▸ Given information
== Segment start ==

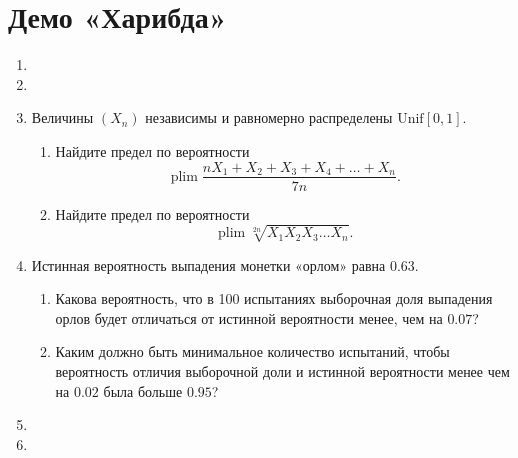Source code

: \documentclass[12pt]{article}
\DeclareMathOperator{\plim}{plim}
\newcommand \dUnif{\mathrm{Unif}}
\begin{document}
\section*{Демо «Харибда»}
\begin{enumerate}
\item 
\item 
\item Величины $(X_n)$ независимы и равномерно распределены $\dUnif[0, 1]$.

\begin{enumerate}
  \item Найдите предел по вероятности
  \[
  \plim \frac{nX_1 + X_2 + X_3  + X_4 + \dots + X_n}{7n}.
  \]
  \item Найдите предел по вероятности
  \[
  \plim \sqrt[2n]{X_1 X_2 X_3 \dots X_n}.
  \]
\end{enumerate}

\item  Истинная вероятность выпадения монетки «орлом» равна $0.63$.
\begin{enumerate}
\item Какова вероятность, что в 100 испытаниях выборочная доля выпадения орлов будет
отличаться от истинной вероятности менее, чем на $0.07$?
\item Каким должно быть минимальное количество испытаний, чтобы вероятность отличия
выборочной доли и истинной вероятности менее чем на $0.02$ была больше $0.95$?
\end{enumerate}

\item 
\item 



\end{enumerate}
\end{document}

== Segment end ==

▸ Your goal
Your answer should be each line from the preceding material in which the word "plim" occurs.

▸ Solution below
\DeclareMathOperator{\plim}{plim}
  \plim \frac{nX_1 + X_2 + X_3  + X_4 + \dots + X_n}{7n}.
  \plim \sqrt[2n]{X_1 X_2 X_3 \dots X_n}.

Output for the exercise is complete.